Task objective → In the entries that follow, which lines hold the string "invitations"? List them.

Information supplied →
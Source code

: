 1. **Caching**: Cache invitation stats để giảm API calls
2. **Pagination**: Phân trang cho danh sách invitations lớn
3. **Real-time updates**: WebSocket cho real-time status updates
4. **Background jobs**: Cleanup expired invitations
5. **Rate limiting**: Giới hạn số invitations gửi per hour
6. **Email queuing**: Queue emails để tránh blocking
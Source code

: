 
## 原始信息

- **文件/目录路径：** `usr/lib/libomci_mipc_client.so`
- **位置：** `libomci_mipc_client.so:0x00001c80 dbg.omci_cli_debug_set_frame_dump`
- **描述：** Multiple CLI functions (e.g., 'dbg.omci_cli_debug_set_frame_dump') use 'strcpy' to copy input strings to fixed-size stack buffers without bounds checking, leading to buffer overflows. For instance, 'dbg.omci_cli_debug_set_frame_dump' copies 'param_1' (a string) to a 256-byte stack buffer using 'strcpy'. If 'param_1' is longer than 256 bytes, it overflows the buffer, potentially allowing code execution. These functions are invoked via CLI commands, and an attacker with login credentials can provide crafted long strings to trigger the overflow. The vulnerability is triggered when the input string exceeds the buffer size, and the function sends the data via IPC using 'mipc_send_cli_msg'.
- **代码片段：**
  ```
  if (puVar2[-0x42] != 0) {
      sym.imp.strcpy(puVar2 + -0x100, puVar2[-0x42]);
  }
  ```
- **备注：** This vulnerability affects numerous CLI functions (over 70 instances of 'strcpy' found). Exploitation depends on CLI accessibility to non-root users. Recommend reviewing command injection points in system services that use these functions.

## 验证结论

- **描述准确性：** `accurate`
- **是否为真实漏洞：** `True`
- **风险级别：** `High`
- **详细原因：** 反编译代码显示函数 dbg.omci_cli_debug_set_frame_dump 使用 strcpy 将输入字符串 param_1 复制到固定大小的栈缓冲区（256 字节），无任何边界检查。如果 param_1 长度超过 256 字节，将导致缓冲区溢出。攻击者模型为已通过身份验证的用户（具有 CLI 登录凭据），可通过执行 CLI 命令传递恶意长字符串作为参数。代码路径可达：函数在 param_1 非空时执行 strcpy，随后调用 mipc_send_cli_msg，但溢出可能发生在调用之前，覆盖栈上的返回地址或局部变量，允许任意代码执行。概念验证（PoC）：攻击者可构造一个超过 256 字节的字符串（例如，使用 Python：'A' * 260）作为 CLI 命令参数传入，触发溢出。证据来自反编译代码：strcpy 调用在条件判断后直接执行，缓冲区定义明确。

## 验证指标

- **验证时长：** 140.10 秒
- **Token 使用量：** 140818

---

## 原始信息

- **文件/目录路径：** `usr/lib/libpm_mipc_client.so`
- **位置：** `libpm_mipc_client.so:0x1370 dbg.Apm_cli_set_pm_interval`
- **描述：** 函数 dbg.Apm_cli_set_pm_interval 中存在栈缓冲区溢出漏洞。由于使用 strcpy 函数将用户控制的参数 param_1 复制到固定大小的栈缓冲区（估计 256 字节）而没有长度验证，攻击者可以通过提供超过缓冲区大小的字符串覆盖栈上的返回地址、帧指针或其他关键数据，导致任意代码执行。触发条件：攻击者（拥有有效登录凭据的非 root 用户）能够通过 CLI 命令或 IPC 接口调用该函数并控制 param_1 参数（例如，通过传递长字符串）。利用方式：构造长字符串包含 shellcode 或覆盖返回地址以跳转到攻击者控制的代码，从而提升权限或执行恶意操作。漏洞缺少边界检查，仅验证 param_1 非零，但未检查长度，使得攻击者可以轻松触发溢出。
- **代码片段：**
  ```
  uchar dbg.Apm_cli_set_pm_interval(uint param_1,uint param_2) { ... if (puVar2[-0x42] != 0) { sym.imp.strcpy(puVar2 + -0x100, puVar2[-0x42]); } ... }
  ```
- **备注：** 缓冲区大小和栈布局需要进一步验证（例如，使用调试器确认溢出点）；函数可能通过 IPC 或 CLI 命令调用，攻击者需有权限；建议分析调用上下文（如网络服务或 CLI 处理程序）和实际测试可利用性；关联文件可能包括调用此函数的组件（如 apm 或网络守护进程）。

Result for this task →
2. **Pagination**: Phân trang cho danh sách invitations lớn
4. **Background jobs**: Cleanup expired invitations
5. **Rate limiting**: Giới hạn số invitations gửi per hour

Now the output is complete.